Korean Spicy fish cake Recipe Video
Ingredients
| Fish cakes | 2 Cup (32 tbs) | |
| Onion | 1⁄2 | |
| Garlic | 2 Clove (10 gm) | |
| Green onion | 1 | |
| Green chili pepper | 1 | |
| Hot pepper paste | 2 Tablespoon | |
| Corn syrup/1 tablespoon sugar | 2 Tablespoon | |
| Vegetable oil | 1 Tablespoon | |
| Sesame oil | 1 Tablespoon | |
| Sesame seeds | 1 Tablespoon |
Nutrition Facts
Serving size
Calories 413 Calories from Fat 212
% Daily Value*
Total Fat 24 g37.2%
Saturated Fat 4.7 g23.4%
Trans Fat 0 g
Cholesterol 40.8 mg13.6%
Sodium 788.1 mg32.8%
Total Carbohydrates 33 g10.9%
Dietary Fiber 3 g12%
Sugars 3 g
Protein 19 g37.4%
Vitamin A 3.9% Vitamin C 15.8%
Calcium 7% Iron 18.2%
*Based on a 2000 Calorie diet
Directions
2. Slice half an onion (1/4 cup), mince 2 cloves of garlic, chop up 1 green onion and a green chili pepper. Set them aside on your cutting board or a plate.
3. Add 1 tbs of vegetable oil to a heated pan.
4. Add fish cakes to the pan and stir them for a few minutes until they look golden brown.
5. Add the sliced onion, minced garlic, and chopped green chili pepper to the pan. Stir them with the fish cakes for a minute.

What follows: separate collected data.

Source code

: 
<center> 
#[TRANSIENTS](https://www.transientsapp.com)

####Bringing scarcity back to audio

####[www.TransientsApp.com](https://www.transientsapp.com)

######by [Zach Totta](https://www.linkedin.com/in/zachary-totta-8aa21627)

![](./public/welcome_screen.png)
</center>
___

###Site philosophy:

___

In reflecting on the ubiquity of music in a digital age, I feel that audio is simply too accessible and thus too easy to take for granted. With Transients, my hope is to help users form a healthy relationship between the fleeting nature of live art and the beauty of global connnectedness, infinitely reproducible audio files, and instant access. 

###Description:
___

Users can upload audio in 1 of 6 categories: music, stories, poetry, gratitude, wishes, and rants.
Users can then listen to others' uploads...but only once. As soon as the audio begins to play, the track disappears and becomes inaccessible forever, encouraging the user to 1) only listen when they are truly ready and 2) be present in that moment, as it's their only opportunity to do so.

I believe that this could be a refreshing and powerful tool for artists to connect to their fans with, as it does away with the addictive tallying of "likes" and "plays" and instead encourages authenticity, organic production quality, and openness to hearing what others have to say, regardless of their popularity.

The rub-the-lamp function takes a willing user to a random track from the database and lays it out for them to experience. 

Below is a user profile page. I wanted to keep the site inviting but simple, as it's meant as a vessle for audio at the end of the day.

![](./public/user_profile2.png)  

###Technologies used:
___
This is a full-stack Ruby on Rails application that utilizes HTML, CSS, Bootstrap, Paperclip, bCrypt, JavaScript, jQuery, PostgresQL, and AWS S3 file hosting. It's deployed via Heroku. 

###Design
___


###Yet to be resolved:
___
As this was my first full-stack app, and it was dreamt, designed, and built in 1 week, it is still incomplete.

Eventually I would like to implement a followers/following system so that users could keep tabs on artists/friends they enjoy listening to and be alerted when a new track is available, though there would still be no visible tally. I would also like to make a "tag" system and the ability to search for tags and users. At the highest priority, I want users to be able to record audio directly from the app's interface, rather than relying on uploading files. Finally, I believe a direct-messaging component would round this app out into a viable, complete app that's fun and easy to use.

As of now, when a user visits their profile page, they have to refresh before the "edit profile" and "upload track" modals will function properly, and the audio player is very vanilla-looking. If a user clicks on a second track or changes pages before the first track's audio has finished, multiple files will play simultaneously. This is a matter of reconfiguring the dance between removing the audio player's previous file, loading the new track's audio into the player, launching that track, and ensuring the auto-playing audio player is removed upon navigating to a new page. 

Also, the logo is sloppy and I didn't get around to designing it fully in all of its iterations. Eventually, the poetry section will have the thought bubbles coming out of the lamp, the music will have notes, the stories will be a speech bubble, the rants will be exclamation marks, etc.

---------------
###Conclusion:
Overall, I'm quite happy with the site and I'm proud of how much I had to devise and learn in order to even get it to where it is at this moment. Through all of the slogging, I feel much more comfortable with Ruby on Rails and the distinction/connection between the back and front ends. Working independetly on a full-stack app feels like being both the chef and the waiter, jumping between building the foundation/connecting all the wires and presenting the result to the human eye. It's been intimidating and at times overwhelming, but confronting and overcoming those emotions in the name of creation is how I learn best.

6. Add 2 tbs hot pepper paste and 1 -2 tbs of corn syrup (”mulyeot” in Korean).
*tip: hot pepper paste is easily burned, so lift the pan up and down to control the heat after you add the hot pepper paste.
7. Turn off the heat and add 1 ts of sesame oil, 2 ts of roasted sesame seeds and 1 chopped green onion.